Командование фронта хотело выяснить, с какого аэродрома бомбардировщики выполняли полеты и где они находятся в данный момент. Эти данные нужны были для принятия мер по предупреждению повторных ударов. Возможно, о бомбежке Смоленска начальник разведки дивизии и не знал, а если и знал, то тогда непонятно, зачем морочил нам голову. Меня абсолютно не интересовала причина полета на разведку. Главное, как лучше выполнить поставленную задачу. Помимо выполнения основного задания, мы обнаружили небольшой аэродром истребителей, о котором начальник разведки дивизии не знал.
В день нашего полета был полностью очищен Витебск. В честь освобождения города Москва салютовала 20 артиллерийскими залпами из 224 орудий. Верховный Главнокомандующий объявил в приказе благодарность войсковым соединениям и частям, принимавшим участие в освобождении города, а наиболее отличившимся было присвоено наименование «Витебских». В их числе был и наш полк. Теперь он стал именоваться 893-м Витебским штурмовым авиационным полком. Наши войска быстро продвигались к старой западной границе и к столице Белоруссии – Минску. Через день после освобождения Орши полку предстояло немедленно перебазироваться на аэродром Балбасово.
Надо было нагонять войска, которым постоянно требовалась наша помощь. С прежнего аэродрома летать было далеко – не позволял запас топлива.

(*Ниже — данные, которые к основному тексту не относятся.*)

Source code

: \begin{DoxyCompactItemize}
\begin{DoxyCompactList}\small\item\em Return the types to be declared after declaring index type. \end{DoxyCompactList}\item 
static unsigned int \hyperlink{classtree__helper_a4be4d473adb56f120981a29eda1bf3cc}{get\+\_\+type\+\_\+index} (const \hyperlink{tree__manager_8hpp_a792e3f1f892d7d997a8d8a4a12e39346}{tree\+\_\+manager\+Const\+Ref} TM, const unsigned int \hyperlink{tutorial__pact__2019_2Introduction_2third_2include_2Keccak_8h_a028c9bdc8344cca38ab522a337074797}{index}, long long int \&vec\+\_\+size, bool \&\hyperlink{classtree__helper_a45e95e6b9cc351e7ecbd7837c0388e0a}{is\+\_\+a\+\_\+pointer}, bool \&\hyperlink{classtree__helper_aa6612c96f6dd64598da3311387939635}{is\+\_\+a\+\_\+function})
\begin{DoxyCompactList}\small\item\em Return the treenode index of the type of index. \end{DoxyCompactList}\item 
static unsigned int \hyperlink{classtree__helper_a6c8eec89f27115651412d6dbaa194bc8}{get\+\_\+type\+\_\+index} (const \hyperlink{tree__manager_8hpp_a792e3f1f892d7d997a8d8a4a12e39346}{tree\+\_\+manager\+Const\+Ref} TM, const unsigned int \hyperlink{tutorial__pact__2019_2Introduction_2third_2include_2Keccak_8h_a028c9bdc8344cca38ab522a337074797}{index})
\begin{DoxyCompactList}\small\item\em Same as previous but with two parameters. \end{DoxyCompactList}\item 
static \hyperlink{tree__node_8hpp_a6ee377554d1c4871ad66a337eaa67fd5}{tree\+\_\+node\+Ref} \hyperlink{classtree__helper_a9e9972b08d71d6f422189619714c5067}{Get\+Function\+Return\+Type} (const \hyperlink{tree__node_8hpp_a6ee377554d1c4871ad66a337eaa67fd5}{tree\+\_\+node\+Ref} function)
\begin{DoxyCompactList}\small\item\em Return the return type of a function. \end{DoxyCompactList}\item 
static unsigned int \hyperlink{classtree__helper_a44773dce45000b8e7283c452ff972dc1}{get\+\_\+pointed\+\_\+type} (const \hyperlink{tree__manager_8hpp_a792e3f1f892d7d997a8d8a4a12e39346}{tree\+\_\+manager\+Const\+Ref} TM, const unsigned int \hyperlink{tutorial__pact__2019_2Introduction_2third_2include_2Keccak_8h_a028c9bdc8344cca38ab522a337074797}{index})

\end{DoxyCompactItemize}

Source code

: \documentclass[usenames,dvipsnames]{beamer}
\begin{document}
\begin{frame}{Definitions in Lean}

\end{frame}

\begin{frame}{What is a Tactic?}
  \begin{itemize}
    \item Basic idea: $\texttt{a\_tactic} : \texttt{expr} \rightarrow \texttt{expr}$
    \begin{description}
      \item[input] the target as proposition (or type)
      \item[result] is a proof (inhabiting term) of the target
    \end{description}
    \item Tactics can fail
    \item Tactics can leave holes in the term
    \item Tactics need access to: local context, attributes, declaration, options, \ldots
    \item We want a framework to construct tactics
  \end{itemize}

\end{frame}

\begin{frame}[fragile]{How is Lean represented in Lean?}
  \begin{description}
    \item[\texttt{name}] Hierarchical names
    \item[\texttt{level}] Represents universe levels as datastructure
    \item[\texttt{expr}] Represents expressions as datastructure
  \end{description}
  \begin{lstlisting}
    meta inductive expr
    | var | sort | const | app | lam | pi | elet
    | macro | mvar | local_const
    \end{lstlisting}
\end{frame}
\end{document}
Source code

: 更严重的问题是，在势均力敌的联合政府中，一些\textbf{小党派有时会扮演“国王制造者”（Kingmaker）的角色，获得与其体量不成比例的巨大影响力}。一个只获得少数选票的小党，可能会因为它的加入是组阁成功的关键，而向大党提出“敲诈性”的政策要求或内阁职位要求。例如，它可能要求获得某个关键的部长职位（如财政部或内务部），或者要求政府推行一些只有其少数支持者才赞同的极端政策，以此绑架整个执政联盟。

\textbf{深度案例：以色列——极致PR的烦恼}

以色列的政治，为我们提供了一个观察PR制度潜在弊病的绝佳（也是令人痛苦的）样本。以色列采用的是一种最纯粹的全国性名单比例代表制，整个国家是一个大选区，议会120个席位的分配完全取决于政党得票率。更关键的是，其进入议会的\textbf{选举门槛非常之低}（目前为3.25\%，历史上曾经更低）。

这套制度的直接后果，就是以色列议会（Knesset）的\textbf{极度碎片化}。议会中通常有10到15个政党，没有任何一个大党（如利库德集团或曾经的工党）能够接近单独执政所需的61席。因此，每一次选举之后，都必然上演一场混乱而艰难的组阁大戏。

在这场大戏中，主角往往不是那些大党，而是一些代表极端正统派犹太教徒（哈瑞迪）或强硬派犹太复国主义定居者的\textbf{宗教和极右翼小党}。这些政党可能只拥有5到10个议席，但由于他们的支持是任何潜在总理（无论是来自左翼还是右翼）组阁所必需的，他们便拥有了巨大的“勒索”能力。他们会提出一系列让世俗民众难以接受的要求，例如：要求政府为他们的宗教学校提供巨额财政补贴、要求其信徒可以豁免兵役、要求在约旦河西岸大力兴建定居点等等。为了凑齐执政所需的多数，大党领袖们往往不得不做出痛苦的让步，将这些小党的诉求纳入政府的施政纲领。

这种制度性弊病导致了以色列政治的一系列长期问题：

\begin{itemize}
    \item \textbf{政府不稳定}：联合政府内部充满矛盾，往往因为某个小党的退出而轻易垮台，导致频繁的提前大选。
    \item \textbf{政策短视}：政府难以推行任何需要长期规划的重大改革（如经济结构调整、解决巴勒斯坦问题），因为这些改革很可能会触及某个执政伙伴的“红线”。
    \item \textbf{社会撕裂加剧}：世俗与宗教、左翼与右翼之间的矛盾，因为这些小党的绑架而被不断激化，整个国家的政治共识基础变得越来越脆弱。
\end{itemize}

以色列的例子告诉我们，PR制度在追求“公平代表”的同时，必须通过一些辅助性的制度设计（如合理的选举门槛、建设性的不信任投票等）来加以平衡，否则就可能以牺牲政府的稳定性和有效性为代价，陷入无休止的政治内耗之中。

Конструктор не рассчитывал полет штурмовика на большой радиус действия, считая, что того топлива, которое имеется на самолете, вполне хватит для действий в пределах 100–150 километров. Ни Ильюшин, ни наши военачальники не предполагали такой высокий темп наступления. Ил-2 оказывал большую помощь наземным войскам в обороне и при ее прорыве, но для сопровождения войск, быстро продвигавшихся вперед, самолет требовал доработки, хотя по другим показателям он был в то время непревзойденным.
Мне он продолжал нравиться, как и в прежнее время, правда, скоростенки надо было бы добавить. Тогда я еще не знал, что Ильюшин этот вопрос уже решил, но для заводов, производящих такие машины, он оставался проблематичным. На фронт шли в основном прежние машины. Из всех аэродромов, на которых мне к этому времени довелось побывать, Балбасово был во всех отношениях самым лучшим. Перелет мы произвели настолько быстро, что немецкая команда подрывников не успела покинуть аэродром.
После посадки воздушные стрелки, бродя по кустам, близ которых мы поставили самолеты, наткнулись на группу пожилых немецких солдат, игравших в карты. Когда их окликнули, они были очень удивлены нашим появлением. «Почему вы не ушли отсюда со своими войсками?» – спросили их. «Мы подрывали бетонку, а сейчас обеденный перерыв – свободное время, вот и решили поиграть», – как бы оправдываясь, наивно ответили старички, успевшие к нашему прилету подорвать часть полосы.